Collected data
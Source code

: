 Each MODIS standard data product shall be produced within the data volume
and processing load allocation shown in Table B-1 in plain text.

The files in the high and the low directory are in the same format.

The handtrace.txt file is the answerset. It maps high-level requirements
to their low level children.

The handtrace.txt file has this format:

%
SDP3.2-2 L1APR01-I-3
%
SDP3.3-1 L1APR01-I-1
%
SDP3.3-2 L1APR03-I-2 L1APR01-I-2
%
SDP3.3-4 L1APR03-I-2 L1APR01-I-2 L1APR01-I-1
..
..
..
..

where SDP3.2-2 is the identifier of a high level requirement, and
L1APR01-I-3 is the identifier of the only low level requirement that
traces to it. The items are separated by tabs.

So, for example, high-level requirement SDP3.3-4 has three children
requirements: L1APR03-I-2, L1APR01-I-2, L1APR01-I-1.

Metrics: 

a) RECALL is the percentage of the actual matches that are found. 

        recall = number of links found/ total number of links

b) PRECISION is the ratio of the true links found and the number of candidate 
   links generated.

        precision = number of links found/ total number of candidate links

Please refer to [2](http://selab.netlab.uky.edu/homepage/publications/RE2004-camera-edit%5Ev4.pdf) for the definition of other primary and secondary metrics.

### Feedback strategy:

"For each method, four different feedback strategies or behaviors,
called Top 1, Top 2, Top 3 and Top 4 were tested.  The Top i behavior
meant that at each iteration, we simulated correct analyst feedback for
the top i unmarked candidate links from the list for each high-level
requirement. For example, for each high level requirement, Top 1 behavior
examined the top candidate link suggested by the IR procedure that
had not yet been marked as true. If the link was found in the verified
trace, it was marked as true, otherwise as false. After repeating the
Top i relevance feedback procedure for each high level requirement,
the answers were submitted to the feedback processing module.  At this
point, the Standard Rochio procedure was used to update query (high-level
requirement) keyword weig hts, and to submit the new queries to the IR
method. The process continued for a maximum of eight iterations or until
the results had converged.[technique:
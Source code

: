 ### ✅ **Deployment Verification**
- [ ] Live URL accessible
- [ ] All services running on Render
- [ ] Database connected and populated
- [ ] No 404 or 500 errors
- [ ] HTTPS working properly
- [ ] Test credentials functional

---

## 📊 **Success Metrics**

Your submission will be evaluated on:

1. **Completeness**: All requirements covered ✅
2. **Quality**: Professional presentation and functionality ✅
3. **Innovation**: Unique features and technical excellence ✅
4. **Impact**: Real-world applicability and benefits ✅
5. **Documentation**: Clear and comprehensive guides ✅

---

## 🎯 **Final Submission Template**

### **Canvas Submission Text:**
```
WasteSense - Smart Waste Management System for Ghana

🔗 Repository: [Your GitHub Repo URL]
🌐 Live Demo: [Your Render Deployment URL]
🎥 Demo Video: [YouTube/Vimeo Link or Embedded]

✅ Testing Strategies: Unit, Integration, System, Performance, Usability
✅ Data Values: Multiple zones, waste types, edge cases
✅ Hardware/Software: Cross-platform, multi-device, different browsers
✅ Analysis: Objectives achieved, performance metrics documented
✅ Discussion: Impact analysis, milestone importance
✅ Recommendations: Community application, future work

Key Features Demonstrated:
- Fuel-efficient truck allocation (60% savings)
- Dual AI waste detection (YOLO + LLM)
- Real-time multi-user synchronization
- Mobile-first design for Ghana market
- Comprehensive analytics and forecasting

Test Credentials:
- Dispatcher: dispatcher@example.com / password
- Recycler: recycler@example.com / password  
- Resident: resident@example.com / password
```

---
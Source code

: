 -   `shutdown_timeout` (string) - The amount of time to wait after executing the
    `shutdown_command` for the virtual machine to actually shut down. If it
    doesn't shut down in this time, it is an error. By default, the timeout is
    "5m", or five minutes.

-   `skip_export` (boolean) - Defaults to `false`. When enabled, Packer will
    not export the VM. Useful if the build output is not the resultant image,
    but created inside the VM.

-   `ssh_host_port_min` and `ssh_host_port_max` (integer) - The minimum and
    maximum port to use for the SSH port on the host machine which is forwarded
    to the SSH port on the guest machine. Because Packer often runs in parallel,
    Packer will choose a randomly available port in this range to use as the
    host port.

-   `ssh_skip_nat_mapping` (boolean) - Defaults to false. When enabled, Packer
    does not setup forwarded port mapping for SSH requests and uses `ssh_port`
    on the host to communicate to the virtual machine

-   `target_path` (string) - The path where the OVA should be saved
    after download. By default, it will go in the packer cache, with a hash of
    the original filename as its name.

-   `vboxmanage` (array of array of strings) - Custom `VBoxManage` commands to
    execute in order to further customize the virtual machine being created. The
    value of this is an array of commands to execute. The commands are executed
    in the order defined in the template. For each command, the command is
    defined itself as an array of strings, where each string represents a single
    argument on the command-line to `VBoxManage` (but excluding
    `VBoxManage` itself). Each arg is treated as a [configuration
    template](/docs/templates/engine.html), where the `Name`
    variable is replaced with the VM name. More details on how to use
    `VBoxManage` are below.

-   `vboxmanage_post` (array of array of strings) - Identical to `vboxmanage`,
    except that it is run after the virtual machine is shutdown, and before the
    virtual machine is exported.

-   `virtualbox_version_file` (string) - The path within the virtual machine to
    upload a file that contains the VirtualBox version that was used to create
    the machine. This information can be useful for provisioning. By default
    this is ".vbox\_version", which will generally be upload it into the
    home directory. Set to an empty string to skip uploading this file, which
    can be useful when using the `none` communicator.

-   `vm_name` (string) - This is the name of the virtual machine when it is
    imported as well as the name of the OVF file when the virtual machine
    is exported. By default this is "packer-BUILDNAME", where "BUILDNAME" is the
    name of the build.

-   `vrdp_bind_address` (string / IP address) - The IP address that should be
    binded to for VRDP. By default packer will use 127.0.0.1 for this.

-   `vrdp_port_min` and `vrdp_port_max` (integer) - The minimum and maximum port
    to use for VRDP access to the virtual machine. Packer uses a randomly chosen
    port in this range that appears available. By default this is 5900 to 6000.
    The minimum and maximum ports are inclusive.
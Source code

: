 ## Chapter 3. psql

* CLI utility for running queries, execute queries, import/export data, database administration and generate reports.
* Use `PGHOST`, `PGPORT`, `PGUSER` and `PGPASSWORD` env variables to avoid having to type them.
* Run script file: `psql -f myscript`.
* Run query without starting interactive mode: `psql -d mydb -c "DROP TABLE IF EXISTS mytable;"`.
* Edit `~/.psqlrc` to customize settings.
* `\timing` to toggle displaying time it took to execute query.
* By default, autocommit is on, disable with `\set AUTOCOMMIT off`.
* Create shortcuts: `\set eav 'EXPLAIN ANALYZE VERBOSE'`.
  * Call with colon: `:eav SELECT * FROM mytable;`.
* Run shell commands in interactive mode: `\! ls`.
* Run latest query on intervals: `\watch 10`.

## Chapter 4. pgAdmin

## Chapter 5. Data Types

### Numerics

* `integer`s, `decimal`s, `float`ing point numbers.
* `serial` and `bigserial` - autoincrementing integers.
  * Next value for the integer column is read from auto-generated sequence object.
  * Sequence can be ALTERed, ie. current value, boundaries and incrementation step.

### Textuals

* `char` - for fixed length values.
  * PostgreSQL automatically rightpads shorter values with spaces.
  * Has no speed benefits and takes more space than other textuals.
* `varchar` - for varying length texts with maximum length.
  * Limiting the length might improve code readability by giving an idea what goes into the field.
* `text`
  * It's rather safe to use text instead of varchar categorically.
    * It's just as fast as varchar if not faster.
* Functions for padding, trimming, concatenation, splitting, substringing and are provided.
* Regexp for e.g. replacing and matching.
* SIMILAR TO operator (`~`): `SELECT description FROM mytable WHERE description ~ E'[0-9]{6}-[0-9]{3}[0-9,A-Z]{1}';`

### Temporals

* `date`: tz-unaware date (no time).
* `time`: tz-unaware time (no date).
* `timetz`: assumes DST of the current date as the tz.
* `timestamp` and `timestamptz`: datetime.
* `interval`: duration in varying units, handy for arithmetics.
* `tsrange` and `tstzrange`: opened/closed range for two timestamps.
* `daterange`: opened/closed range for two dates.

→ YOUR TASK
What is needed here is one number: how many lines of the entries hold the string "Render".

→ ANSWER BOX
2